> _Data provided_
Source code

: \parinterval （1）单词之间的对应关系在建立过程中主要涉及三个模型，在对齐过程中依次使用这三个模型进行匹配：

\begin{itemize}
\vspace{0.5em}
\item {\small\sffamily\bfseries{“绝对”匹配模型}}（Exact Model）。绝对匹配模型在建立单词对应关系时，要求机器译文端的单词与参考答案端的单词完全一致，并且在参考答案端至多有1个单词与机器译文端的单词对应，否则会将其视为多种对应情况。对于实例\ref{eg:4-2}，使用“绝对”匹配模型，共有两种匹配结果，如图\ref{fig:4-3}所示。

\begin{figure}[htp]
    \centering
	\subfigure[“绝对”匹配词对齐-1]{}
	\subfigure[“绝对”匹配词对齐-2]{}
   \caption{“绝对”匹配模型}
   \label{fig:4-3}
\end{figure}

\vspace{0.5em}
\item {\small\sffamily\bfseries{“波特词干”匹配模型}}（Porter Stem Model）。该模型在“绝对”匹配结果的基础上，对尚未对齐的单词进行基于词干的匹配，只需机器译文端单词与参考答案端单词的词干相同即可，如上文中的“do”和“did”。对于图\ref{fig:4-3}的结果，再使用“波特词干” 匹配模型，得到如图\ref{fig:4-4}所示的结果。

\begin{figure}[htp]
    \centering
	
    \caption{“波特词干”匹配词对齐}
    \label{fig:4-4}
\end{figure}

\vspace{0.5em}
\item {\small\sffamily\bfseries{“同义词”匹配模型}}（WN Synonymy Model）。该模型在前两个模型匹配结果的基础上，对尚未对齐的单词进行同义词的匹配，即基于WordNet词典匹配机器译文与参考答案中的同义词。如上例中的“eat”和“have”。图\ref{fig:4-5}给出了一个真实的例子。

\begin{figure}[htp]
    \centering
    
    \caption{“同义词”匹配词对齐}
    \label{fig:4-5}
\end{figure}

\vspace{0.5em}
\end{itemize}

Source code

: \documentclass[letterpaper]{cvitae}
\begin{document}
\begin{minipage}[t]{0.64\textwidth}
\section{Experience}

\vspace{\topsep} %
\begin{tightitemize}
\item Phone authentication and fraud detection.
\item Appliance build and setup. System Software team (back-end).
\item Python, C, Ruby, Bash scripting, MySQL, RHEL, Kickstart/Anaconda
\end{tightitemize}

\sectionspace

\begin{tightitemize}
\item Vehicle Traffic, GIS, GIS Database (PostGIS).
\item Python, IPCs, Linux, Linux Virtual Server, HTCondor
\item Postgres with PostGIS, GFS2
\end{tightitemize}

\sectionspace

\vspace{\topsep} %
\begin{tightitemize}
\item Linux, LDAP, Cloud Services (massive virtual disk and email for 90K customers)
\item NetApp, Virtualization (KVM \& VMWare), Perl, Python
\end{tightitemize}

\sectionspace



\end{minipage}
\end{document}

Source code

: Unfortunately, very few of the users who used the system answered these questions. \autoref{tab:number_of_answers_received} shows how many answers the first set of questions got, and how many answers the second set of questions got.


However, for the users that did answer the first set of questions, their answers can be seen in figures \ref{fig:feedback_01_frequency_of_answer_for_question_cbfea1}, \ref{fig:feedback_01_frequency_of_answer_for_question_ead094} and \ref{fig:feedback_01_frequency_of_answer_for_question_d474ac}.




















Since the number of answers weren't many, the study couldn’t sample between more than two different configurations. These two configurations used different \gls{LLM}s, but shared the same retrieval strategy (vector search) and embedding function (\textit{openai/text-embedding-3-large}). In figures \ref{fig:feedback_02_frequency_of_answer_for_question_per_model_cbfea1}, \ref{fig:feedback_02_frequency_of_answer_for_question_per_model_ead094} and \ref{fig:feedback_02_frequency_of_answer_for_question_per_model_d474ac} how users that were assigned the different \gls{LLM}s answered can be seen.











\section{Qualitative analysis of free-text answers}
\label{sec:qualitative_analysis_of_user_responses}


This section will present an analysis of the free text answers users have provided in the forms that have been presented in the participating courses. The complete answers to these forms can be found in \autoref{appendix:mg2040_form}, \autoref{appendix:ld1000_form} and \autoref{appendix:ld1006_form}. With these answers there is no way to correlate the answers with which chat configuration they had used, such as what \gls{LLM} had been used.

> _Your task_
Word for word, print every line above.

> _Solution_
Source code

: \parinterval （1）单词之间的对应关系在建立过程中主要涉及三个模型，在对齐过程中依次使用这三个模型进行匹配：

\begin{itemize}
\vspace{0.5em}
\item {\small\sffamily\bfseries{“绝对”匹配模型}}（Exact Model）。绝对匹配模型在建立单词对应关系时，要求机器译文端的单词与参考答案端的单词完全一致，并且在参考答案端至多有1个单词与机器译文端的单词对应，否则会将其视为多种对应情况。对于实例\ref{eg:4-2}，使用“绝对”匹配模型，共有两种匹配结果，如图\ref{fig:4-3}所示。

\begin{figure}[htp]
    \centering
	\subfigure[“绝对”匹配词对齐-1]{}
	\subfigure[“绝对”匹配词对齐-2]{}
   \caption{“绝对”匹配模型}
   \label{fig:4-3}
\end{figure}

\vspace{0.5em}
\item {\small\sffamily\bfseries{“波特词干”匹配模型}}（Porter Stem Model）。该模型在“绝对”匹配结果的基础上，对尚未对齐的单词进行基于词干的匹配，只需机器译文端单词与参考答案端单词的词干相同即可，如上文中的“do”和“did”。对于图\ref{fig:4-3}的结果，再使用“波特词干” 匹配模型，得到如图\ref{fig:4-4}所示的结果。

\begin{figure}[htp]
    \centering
	
    \caption{“波特词干”匹配词对齐}
    \label{fig:4-4}
\end{figure}

\vspace{0.5em}
\item {\small\sffamily\bfseries{“同义词”匹配模型}}（WN Synonymy Model）。该模型在前两个模型匹配结果的基础上，对尚未对齐的单词进行同义词的匹配，即基于WordNet词典匹配机器译文与参考答案中的同义词。如上例中的“eat”和“have”。图\ref{fig:4-5}给出了一个真实的例子。

\begin{figure}[htp]
    \centering
    
    \caption{“同义词”匹配词对齐}
    \label{fig:4-5}
\end{figure}

\vspace{0.5em}
\end{itemize}

Source code

: \documentclass[letterpaper]{cvitae}
\begin{document}
\begin{minipage}[t]{0.64\textwidth}
\section{Experience}

\vspace{\topsep} %
\begin{tightitemize}
\item Phone authentication and fraud detection.
\item Appliance build and setup. System Software team (back-end).
\item Python, C, Ruby, Bash scripting, MySQL, RHEL, Kickstart/Anaconda
\end{tightitemize}

\sectionspace

\begin{tightitemize}
\item Vehicle Traffic, GIS, GIS Database (PostGIS).
\item Python, IPCs, Linux, Linux Virtual Server, HTCondor
\item Postgres with PostGIS, GFS2
\end{tightitemize}

\sectionspace

\vspace{\topsep} %
\begin{tightitemize}
\item Linux, LDAP, Cloud Services (massive virtual disk and email for 90K customers)
\item NetApp, Virtualization (KVM \& VMWare), Perl, Python
\end{tightitemize}

\sectionspace



\end{minipage}
\end{document}

Source code

: Unfortunately, very few of the users who used the system answered these questions. \autoref{tab:number_of_answers_received} shows how many answers the first set of questions got, and how many answers the second set of questions got.


However, for the users that did answer the first set of questions, their answers can be seen in figures \ref{fig:feedback_01_frequency_of_answer_for_question_cbfea1}, \ref{fig:feedback_01_frequency_of_answer_for_question_ead094} and \ref{fig:feedback_01_frequency_of_answer_for_question_d474ac}.




















Since the number of answers weren't many, the study couldn’t sample between more than two different configurations. These two configurations used different \gls{LLM}s, but shared the same retrieval strategy (vector search) and embedding function (\textit{openai/text-embedding-3-large}). In figures \ref{fig:feedback_02_frequency_of_answer_for_question_per_model_cbfea1}, \ref{fig:feedback_02_frequency_of_answer_for_question_per_model_ead094} and \ref{fig:feedback_02_frequency_of_answer_for_question_per_model_d474ac} how users that were assigned the different \gls{LLM}s answered can be seen.











\section{Qualitative analysis of free-text answers}
\label{sec:qualitative_analysis_of_user_responses}


This section will present an analysis of the free text answers users have provided in the forms that have been presented in the participating courses. The complete answers to these forms can be found in \autoref{appendix:mg2040_form}, \autoref{appendix:ld1000_form} and \autoref{appendix:ld1006_form}. With these answers there is no way to correlate the answers with which chat configuration they had used, such as what \gls{LLM} had been used.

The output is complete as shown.